▶ BRIEF: This exercise calls for duplicating every entry below exactly, without the images.

[Stored data]
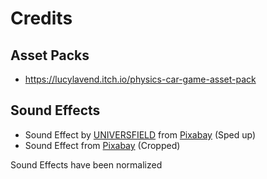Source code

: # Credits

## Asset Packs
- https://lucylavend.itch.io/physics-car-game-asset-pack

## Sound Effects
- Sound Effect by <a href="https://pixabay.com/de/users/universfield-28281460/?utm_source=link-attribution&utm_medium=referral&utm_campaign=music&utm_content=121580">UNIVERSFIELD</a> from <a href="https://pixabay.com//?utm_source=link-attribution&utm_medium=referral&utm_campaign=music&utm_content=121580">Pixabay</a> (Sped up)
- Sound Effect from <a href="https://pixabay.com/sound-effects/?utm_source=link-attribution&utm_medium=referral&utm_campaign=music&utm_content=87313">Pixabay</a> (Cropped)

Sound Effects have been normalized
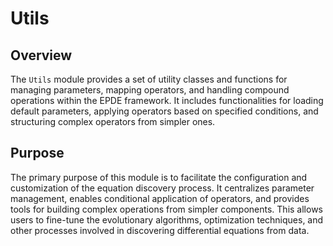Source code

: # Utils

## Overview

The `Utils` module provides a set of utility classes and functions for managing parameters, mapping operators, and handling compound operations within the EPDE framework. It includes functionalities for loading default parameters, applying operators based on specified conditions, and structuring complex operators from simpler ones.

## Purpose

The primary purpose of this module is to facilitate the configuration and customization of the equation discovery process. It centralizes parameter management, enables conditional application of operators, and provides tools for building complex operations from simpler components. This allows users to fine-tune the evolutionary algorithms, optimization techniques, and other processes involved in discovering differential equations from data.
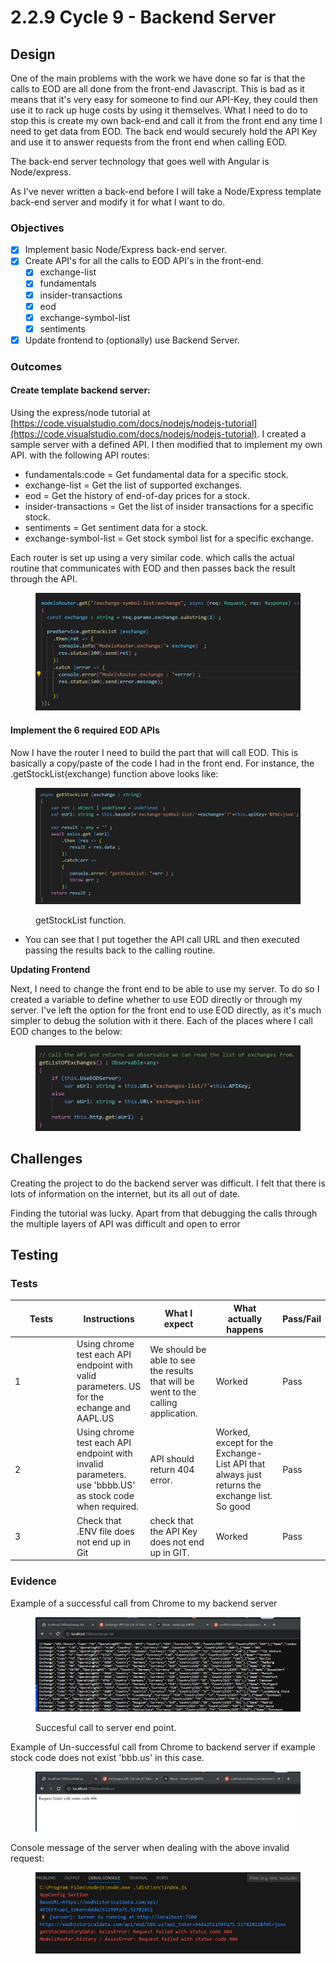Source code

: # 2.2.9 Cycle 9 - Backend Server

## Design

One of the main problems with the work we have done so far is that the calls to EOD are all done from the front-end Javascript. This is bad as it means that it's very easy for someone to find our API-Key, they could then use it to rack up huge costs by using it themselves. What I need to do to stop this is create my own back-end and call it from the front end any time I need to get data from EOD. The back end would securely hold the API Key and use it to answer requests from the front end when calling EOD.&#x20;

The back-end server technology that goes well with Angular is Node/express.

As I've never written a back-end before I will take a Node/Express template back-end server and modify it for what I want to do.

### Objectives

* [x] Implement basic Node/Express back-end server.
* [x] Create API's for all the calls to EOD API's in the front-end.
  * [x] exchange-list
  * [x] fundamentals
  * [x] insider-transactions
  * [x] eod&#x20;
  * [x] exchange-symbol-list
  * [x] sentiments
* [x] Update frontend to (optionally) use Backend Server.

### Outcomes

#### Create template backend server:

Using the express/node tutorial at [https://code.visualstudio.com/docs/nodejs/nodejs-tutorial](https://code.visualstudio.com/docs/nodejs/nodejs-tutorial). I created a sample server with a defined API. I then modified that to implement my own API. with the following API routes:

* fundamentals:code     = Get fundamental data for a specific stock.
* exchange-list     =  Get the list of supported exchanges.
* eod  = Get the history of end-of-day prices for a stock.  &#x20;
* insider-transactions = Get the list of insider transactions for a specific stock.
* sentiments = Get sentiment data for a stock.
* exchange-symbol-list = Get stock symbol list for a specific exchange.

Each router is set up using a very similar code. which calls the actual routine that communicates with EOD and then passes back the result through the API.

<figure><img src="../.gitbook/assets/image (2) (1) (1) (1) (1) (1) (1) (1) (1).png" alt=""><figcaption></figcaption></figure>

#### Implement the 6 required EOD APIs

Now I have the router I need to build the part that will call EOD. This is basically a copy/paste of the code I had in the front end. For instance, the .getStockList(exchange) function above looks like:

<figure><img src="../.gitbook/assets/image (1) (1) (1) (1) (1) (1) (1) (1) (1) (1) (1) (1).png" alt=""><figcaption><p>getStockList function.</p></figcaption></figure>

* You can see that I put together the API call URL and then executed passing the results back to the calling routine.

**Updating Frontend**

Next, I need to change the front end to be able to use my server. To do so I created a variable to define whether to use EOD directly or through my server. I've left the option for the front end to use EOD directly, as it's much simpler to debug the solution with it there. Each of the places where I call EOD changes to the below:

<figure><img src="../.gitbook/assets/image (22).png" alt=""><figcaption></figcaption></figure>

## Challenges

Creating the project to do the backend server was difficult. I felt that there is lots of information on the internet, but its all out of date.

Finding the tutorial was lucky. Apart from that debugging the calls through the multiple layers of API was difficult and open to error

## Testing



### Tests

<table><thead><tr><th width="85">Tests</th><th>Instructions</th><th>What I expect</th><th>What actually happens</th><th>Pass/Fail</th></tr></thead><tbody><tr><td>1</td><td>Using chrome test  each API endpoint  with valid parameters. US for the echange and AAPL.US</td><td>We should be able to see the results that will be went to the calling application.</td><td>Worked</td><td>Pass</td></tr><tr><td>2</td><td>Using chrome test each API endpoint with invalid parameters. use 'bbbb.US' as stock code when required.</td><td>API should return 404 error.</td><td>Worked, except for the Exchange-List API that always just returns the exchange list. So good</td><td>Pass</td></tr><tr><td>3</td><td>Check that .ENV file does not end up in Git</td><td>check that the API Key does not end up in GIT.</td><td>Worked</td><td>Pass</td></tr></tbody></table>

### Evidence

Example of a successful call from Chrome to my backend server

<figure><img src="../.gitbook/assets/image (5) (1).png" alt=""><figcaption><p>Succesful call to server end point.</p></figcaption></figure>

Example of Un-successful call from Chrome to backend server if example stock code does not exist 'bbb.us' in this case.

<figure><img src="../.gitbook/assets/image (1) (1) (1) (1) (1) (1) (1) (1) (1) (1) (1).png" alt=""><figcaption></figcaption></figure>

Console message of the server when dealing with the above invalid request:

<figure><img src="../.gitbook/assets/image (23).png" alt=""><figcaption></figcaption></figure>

▶ PROBLEM SOLUTION:
Source code

: # Credits

## Asset Packs
- https://lucylavend.itch.io/physics-car-game-asset-pack

## Sound Effects
- Sound Effect by <a href="https://pixabay.com/de/users/universfield-28281460/?utm_source=link-attribution&utm_medium=referral&utm_campaign=music&utm_content=121580">UNIVERSFIELD</a> from <a href="https://pixabay.com//?utm_source=link-attribution&utm_medium=referral&utm_campaign=music&utm_content=121580">Pixabay</a> (Sped up)
- Sound Effect from <a href="https://pixabay.com/sound-effects/?utm_source=link-attribution&utm_medium=referral&utm_campaign=music&utm_content=87313">Pixabay</a> (Cropped)

Sound Effects have been normalized
Source code

: # Utils

## Overview

The `Utils` module provides a set of utility classes and functions for managing parameters, mapping operators, and handling compound operations within the EPDE framework. It includes functionalities for loading default parameters, applying operators based on specified conditions, and structuring complex operators from simpler ones.

## Purpose

The primary purpose of this module is to facilitate the configuration and customization of the equation discovery process. It centralizes parameter management, enables conditional application of operators, and provides tools for building complex operations from simpler components. This allows users to fine-tune the evolutionary algorithms, optimization techniques, and other processes involved in discovering differential equations from data.
Source code

: # 2.2.9 Cycle 9 - Backend Server

## Design

One of the main problems with the work we have done so far is that the calls to EOD are all done from the front-end Javascript. This is bad as it means that it's very easy for someone to find our API-Key, they could then use it to rack up huge costs by using it themselves. What I need to do to stop this is create my own back-end and call it from the front end any time I need to get data from EOD. The back end would securely hold the API Key and use it to answer requests from the front end when calling EOD.&#x20;

The back-end server technology that goes well with Angular is Node/express.

As I've never written a back-end before I will take a Node/Express template back-end server and modify it for what I want to do.

### Objectives

* [x] Implement basic Node/Express back-end server.
* [x] Create API's for all the calls to EOD API's in the front-end.
  * [x] exchange-list
  * [x] fundamentals
  * [x] insider-transactions
  * [x] eod&#x20;
  * [x] exchange-symbol-list
  * [x] sentiments
* [x] Update frontend to (optionally) use Backend Server.

### Outcomes

#### Create template backend server:

Using the express/node tutorial at [https://code.visualstudio.com/docs/nodejs/nodejs-tutorial](https://code.visualstudio.com/docs/nodejs/nodejs-tutorial). I created a sample server with a defined API. I then modified that to implement my own API. with the following API routes:

* fundamentals:code     = Get fundamental data for a specific stock.
* exchange-list     =  Get the list of supported exchanges.
* eod  = Get the history of end-of-day prices for a stock.  &#x20;
* insider-transactions = Get the list of insider transactions for a specific stock.
* sentiments = Get sentiment data for a stock.
* exchange-symbol-list = Get stock symbol list for a specific exchange.

Each router is set up using a very similar code. which calls the actual routine that communicates with EOD and then passes back the result through the API.

<figure><img src="../.gitbook/assets/image (2) (1) (1) (1) (1) (1) (1) (1) (1).png" alt=""><figcaption></figcaption></figure>

#### Implement the 6 required EOD APIs

Now I have the router I need to build the part that will call EOD. This is basically a copy/paste of the code I had in the front end. For instance, the .getStockList(exchange) function above looks like:

<figure><img src="../.gitbook/assets/image (1) (1) (1) (1) (1) (1) (1) (1) (1) (1) (1) (1).png" alt=""><figcaption><p>getStockList function.</p></figcaption></figure>

* You can see that I put together the API call URL and then executed passing the results back to the calling routine.

**Updating Frontend**

Next, I need to change the front end to be able to use my server. To do so I created a variable to define whether to use EOD directly or through my server. I've left the option for the front end to use EOD directly, as it's much simpler to debug the solution with it there. Each of the places where I call EOD changes to the below:

<figure><img src="../.gitbook/assets/image (22).png" alt=""><figcaption></figcaption></figure>

## Challenges

Creating the project to do the backend server was difficult. I felt that there is lots of information on the internet, but its all out of date.

Finding the tutorial was lucky. Apart from that debugging the calls through the multiple layers of API was difficult and open to error

## Testing



### Tests

<table><thead><tr><th width="85">Tests</th><th>Instructions</th><th>What I expect</th><th>What actually happens</th><th>Pass/Fail</th></tr></thead><tbody><tr><td>1</td><td>Using chrome test  each API endpoint  with valid parameters. US for the echange and AAPL.US</td><td>We should be able to see the results that will be went to the calling application.</td><td>Worked</td><td>Pass</td></tr><tr><td>2</td><td>Using chrome test each API endpoint with invalid parameters. use 'bbbb.US' as stock code when required.</td><td>API should return 404 error.</td><td>Worked, except for the Exchange-List API that always just returns the exchange list. So good</td><td>Pass</td></tr><tr><td>3</td><td>Check that .ENV file does not end up in Git</td><td>check that the API Key does not end up in GIT.</td><td>Worked</td><td>Pass</td></tr></tbody></table>

### Evidence

Example of a successful call from Chrome to my backend server

<figure><img src="../.gitbook/assets/image (5) (1).png" alt=""><figcaption><p>Succesful call to server end point.</p></figcaption></figure>

Example of Un-successful call from Chrome to backend server if example stock code does not exist 'bbb.us' in this case.

<figure><img src="../.gitbook/assets/image (1) (1) (1) (1) (1) (1) (1) (1) (1) (1) (1).png" alt=""><figcaption></figcaption></figure>

Console message of the server when dealing with the above invalid request:

<figure><img src="../.gitbook/assets/image (23).png" alt=""><figcaption></figcaption></figure>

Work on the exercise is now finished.